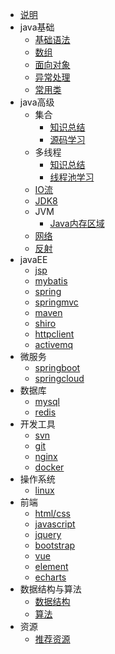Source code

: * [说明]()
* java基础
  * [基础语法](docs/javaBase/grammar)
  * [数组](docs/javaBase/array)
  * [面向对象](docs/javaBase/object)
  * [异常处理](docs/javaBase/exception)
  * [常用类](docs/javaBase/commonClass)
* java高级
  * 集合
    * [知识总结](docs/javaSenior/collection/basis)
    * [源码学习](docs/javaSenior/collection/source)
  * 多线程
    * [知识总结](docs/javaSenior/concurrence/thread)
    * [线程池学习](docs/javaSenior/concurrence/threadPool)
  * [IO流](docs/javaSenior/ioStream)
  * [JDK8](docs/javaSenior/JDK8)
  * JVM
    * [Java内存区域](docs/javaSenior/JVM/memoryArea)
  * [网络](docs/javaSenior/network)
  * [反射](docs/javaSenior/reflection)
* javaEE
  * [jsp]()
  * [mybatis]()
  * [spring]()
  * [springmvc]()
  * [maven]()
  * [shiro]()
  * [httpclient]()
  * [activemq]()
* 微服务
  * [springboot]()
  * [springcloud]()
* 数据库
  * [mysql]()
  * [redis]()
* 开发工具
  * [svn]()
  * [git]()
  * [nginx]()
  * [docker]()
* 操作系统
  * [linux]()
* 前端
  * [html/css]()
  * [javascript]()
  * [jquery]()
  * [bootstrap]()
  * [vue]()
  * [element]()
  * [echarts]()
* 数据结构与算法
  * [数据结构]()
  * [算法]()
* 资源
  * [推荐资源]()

■ ■ ■ ■

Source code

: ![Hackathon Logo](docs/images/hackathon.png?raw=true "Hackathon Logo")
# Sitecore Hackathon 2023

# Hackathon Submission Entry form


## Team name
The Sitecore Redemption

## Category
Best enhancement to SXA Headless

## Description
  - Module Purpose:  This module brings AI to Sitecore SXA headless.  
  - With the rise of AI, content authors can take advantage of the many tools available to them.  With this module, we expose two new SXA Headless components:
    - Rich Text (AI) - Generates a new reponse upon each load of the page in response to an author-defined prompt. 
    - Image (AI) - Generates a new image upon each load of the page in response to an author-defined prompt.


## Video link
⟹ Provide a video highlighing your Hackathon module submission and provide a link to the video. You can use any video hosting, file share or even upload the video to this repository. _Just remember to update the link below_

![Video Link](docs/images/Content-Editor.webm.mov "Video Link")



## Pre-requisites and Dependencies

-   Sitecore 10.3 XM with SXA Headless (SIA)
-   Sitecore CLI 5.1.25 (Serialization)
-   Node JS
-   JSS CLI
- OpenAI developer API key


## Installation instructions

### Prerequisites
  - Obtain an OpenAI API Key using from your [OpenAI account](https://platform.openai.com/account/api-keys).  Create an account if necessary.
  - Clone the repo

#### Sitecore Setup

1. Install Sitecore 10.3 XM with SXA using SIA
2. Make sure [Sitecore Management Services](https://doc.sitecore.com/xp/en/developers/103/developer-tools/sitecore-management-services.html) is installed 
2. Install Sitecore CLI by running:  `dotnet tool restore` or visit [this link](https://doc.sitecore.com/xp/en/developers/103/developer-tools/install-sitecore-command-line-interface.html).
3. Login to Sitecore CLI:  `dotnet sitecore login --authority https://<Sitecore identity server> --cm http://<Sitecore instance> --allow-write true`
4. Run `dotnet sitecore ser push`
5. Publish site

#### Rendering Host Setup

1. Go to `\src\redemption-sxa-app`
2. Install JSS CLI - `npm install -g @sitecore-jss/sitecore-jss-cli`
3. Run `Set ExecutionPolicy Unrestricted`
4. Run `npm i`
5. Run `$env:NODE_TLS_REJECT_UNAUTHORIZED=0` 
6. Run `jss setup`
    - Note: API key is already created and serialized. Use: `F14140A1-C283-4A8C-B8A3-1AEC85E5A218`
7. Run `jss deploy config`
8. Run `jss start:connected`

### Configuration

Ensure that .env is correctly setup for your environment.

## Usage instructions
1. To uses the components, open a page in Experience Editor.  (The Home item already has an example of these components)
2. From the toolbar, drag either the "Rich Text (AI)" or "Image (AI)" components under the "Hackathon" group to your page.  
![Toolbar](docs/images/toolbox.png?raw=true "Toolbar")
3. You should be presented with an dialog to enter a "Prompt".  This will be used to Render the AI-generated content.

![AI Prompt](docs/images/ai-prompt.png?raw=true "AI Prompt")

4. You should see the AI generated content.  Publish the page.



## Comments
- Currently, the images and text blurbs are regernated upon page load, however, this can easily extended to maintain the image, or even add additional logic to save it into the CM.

■ ■ ■ ■

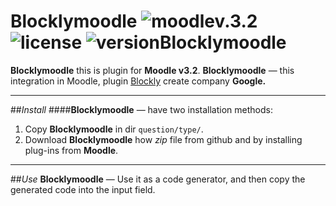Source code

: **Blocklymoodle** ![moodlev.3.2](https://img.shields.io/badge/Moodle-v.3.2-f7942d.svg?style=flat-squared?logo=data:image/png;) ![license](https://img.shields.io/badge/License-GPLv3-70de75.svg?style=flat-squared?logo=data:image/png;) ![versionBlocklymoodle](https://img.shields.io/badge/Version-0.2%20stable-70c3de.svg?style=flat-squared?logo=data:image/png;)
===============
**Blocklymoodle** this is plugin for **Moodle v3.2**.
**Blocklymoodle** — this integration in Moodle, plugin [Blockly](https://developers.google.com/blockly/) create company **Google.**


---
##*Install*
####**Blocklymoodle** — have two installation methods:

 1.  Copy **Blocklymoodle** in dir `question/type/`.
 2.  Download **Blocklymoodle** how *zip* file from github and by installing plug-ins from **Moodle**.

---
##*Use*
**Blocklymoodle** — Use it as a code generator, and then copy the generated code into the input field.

■ ■ ■ ■

**INSTRUCTIONS FOR THE TASK**:
If a line in the records above contains the string "file", copy that line out.

**RESPONSE TO THE TASK**:
⟹ Provide a video highlighing your Hackathon module submission and provide a link to the video. You can use any video hosting, file share or even upload the video to this repository. _Just remember to update the link below_
 2.  Download **Blocklymoodle** how *zip* file from github and by installing plug-ins from **Moodle**.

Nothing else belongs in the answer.